It’s a frigid, stormy night. The rain is pouring down in sheets, making it difficult to see the road ahead of you.
You stop at a light and see three people sitting at a bus stop.
One is an elderly woman, shivering uncontrollably, clutching her cane as she coughs into a handkerchief.
One is an old friend you haven’t seen in years who once did you a huge favor.
One is the fantasized romantic partner of your dreams just waiting for you to come along.
You have a small convertible with only one passenger seat. To whom do you offer a ride?
Help the elderly lady? Repay the favor to your old friend? Meet your perfect mate?
If you have high emotional intelligence you’ll feel compelled to do all three.
Emotional Intelligence (EI) is a greater ability to recognize our own emotions and those of others, process this information quickly, and use it to adapt our behavior to various situations (like the bus stop example above).
The term was coined in 1964, but didn’t get much attention until 1995 when New York Times journalist Daniel Goleman wrote his bestseller, appropriately titled Emotional Intelligence (translated in 40 languages).
An expert on cognition and behavioral science, Goleman posits that EI is just as important as IQ (if not more so) for social and professional success.
He explains that EI is a learned skill that can be cultivated and refined over time, and is a key characteristic of leadership that drives optimal performance in the 21st century workplace.
As an example, emotional intelligence impacts income. Those with highly developed EIs are typically higher earners, averaging $29,000 more in annual earnings compared to those with underdeveloped EI. People with higher EI also have a higher net worth, travel more, and retire earlier.
You can train your brain to enhance your EI. Listen closely to what others are saying while carefully watching their eyes, body positioning, and facial expressions.
Be aware that what you’re hearing may be different from what they’re actually thinking. Being consistently conscious that one’s words might not reflect their true thoughts not only helps you decipher their real intentions, it trains you to do it naturally and intuitively in the future.
Over the last two decades, emotional intelligence has increasingly been referred to as “the new smart.”
EI is the new smart because it makes us more sensitive to situations and more inclined to find win-win solutions that work for everyone. It also helps us make better decisions because we are more understanding of the wants and needs of those around us.
Now, think back to the bus stop story. You want to help the elderly lady. You want to return the favor to the old friend. You also want to meet your future partner. How would you handle the situation?

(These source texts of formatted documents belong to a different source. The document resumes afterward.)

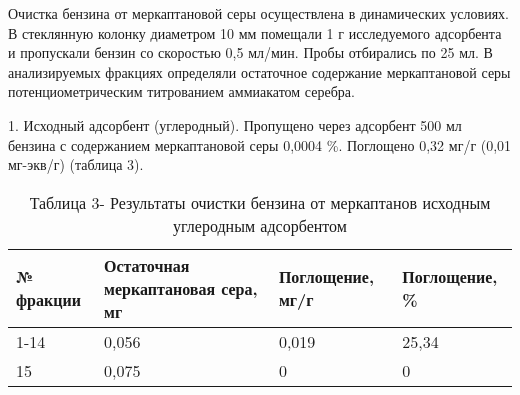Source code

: \begin{table}[H]
\caption*{Таблица 2 - Результаты очистки нефти с помощью углеродного адсорбента}
\centering
{}
\end{table}

\begin{multicols}{2}
Очистка бензина от меркаптановой серы осуществлена в динамических
условиях. В стеклянную колонку диаметром 10 мм помещали 1 г исследуемого
адсорбента и пропускали бензин со скоростью 0,5 мл/мин. Пробы отбирались
по 25 мл. В анализируемых фракциях определяли остаточное содержание
меркаптановой серы потенциометрическим титрованием аммиакатом серебра.

1. Исходный адсорбент (углеродный). Пропущено через адсорбент 500 мл
бензина с содержанием меркаптановой серы 0,0004 \%. Поглощено 0,32 мг/г
(0,01 мг-экв/г) (таблица 3).
\end{multicols}

\begin{table}[H]
\caption*{Таблица 3- Результаты очистки бензина от меркаптанов исходным углеродным адсорбентом}
\centering
\begin{tabular}{|l|l|l|l|}
\hline
№ фракции & Остаточная меркаптановая сера, мг & Поглощение, мг/г & Поглощение, \% \\ \hline
1-14 & 0,056 & 0,019 & 25,34 \\ \hline
15 & 0,075 & 0 & 0 \\ \hline
\end{tabular}
\end{table}

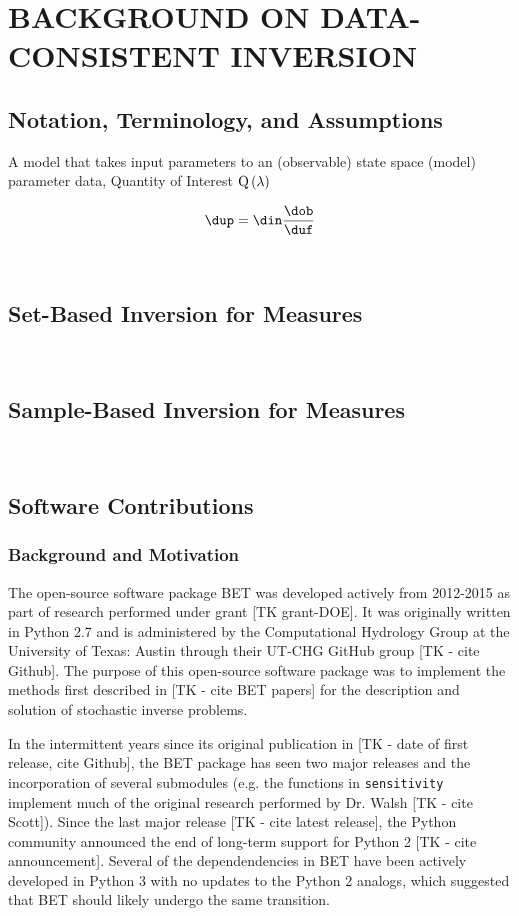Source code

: \chapter{\uppercase{Background on Data-Consistent Inversion} \label{chapter:02}}

\section{Notation, Terminology, and Assumptions}

\begin{itemize}
\itembox{\M} A model that takes input parameters to an (observable) state space
\itembox{\p} (model) parameter
\itembox{\d} data, Quantity of Interest $\operatorname*{Q\left (\operatorname*{\lambda} \right )}$

\end{itemize}

\begin{equation}
\dup = \din \frac{\dob}{\duf}
\end{equation}

\
\section{Set-Based Inversion for Measures}

\
\section{Sample-Based Inversion for Measures \label{sec:ch02:sample}}

\
\section{Software Contributions}

\subsection{Background and Motivation}
The open-source software package BET was developed actively from 2012-2015 as part of research performed under grant [TK grant-DOE].
It was originally written in Python 2.7 and is administered by the Computational Hydrology Group at the University of Texas: Austin through their UT-CHG GitHub group [TK - cite Github]. 
The purpose of this open-source software package was to implement the methods first described in [TK - cite BET papers] for the description and solution of stochastic inverse problems. 

In the intermittent years since its original publication in [TK - date of first release, cite Github], the BET package has seen two major releases and the incorporation of several submodules (e.g. the functions in {\tt sensitivity} implement much of the original research performed by Dr. Walsh [TK - cite Scott]). 
Since the last major release [TK - cite latest release], the Python community announced the end of long-term support for Python 2 [TK - cite announcement]. 
Several of the dependendencies in BET have been actively developed in Python 3 with no updates to the Python 2 analogs, which suggested that BET should likely undergo the same transition.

If you have high EI, you’ll struggle. You’ll have a hard time settling, not achieving all three goals. It will drive you nuts. So you’ll force yourself to think: How can I do it all?
That’s why someone with high EI is more likely to solve the dilemma. What’s the solution?
Give up your warm and toasty driver’s seat to your friend if he agrees to drive the elderly lady home while you wait at the bus stop and start a conversation with the mate of your dreams. Your friend will come back and pick you up, at which point you can drive him home too. You did it all.
How high is your EI?
Remember, the new smart is in the heart.